Compared to the previous fiscal year Chip Card & Security segment revenue for the three-month period was unchanged at €172 million. Segment Result decreased by €3 million from €35 million one year earlier to €32 million, while the Segment Result Margin slipped from 20.3 percent to 18.6 percent.
Infineon has been included in the Sustainability Year book of the Swiss investment company RobecoSAM for the sixth time running. Infineon therefore continues to be ranked among the top 15 percent of companies with the best corporate sustainability record worldwide and among the top ten companies in the semiconductor sector.
In April 2016, Infineon successfully completed a US Private Placement (USPP) of notes with a nominal volume of US\$935 million and subsequently repaid the US\$934 million loan, previously raised to finance the acquisition of International Rectifier.
The notes issued in conjunction with the USPP comprise three tranches with eight-, ten- and twelve-year maturities. The transaction enhances Infineon's debt profile and results in a further diversification of the financing sources available to it.

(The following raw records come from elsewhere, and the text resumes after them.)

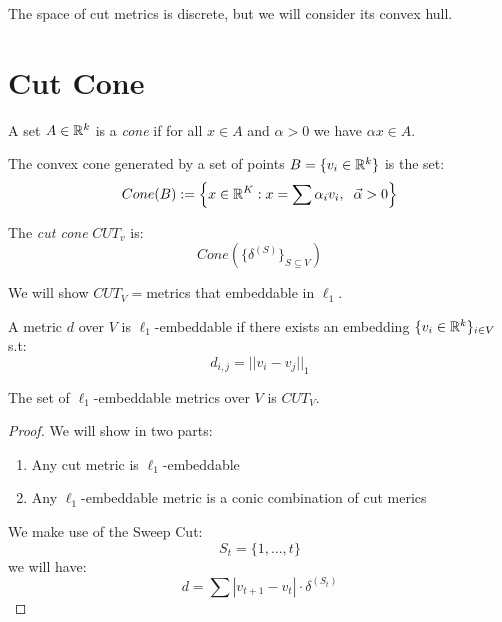 \documentclass[11pt]{article}
\begin{document}
The space of cut metrics is discrete, but we will consider its convex hull.
\section*{Cut Cone}
\begin{definition}
[Cone]
A set $A \in \mathbb{R}^k$ is a \emph{cone} if for all $x\in A$ and $\alpha >0$ we have $\alpha x\in A$.
\end{definition}
\begin{definition}
The convex cone generated by a set of points $B= \{v_i \in \mathbb{R}^k\}$ is the set:
\[
    Cone (B):= \left\{x \in \mathbb{R}^K: x = \sum \alpha_i v_i,\hspace{2mm} \vec{\alpha} >0 \right\}
\]
\end{definition}
\begin{definition}
The \emph{cut cone} $CUT_v$ is:
\[
    Cone(\{\delta^{(S)}\}_{S\subseteq V})
\]
\end{definition}
We will show $CUT_V =$metrics that embeddable in $\ell_1$.

\begin{definition}
A metric $d$ over $V$ is $\ell_1$-embeddable if there exists an embedding $\{v_i \in \mathbb{R}^k\}_{i\in V}$ s.t:
\[
    d_{i,j} =||v_i - v_j||_1
\]
\end{definition}
\begin{theorem}
The set of $\ell_1$-embeddable metrics over $V$ is $CUT_V$.
\end{theorem}
\begin{proof}
We will show in two parts:
\begin{enumerate}
    \item Any cut metric is $\ell_1$-embeddable
    \item Any $\ell_1$-embeddable metric is a conic combination of cut merics
\end{enumerate}
We make use of the Sweep Cut:
\[
    S_t= \{1, ... ,t\}
\]
we will have:
\[
    d = \sum|v_{t+1}- v_t|\cdot \delta^{(S_t)}
\]
\end{proof}
\end{document}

After starting the process of equipping Kulim 2 – Infineon's second manufacturing building in Kulim (Malaysia) – with cleanroom machinery in January 2016, volume production officially commenced on May 13, 2016. The Kulim location was initially opened in 2006 and remains Infineon's only frontend site in Asia. The opening of the second manufacturing facility doubles Infineon's capacity in Kulim. Once the two plants are working at full capacity, they will provide jobs for some 3,000 employees. The chips produced there on wafers are destined for use in components for automotive applications and power supplies. The new manufacturing facility has been equipped in accordance with "Industrie 4.0" standards, with intelligent manufacturing and racking systems enhancing work process efficiency.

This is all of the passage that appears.